Check each line of the entries below for the word "completes" and state only how many lines have it.

'''

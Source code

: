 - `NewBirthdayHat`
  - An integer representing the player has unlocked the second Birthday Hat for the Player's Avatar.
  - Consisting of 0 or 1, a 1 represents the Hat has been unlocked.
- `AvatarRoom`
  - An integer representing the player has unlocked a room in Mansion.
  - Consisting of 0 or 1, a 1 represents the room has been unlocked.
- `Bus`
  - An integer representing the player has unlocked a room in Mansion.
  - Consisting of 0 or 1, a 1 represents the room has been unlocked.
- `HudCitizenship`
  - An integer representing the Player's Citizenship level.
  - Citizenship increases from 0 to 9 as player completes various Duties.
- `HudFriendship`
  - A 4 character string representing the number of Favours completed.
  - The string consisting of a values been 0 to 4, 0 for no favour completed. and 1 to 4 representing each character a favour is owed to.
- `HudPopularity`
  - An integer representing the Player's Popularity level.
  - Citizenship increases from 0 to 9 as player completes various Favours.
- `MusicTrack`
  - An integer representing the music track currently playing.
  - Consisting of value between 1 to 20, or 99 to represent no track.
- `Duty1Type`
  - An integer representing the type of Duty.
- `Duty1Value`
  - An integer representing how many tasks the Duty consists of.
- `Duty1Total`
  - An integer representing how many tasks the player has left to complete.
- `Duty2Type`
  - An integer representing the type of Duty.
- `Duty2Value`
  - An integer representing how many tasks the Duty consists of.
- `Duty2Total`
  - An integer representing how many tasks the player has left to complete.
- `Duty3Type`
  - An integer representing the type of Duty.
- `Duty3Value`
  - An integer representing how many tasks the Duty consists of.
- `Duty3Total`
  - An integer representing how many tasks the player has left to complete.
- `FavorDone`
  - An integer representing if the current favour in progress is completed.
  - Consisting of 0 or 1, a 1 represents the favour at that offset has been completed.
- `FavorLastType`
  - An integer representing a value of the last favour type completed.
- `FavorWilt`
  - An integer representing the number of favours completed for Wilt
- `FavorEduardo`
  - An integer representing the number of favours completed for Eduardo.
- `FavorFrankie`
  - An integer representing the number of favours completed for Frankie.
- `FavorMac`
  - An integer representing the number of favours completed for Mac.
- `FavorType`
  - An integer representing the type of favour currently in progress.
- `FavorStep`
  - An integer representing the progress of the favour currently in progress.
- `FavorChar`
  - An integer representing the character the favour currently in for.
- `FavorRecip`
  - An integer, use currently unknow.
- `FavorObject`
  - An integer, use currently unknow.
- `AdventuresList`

'''

» **Reply**: 2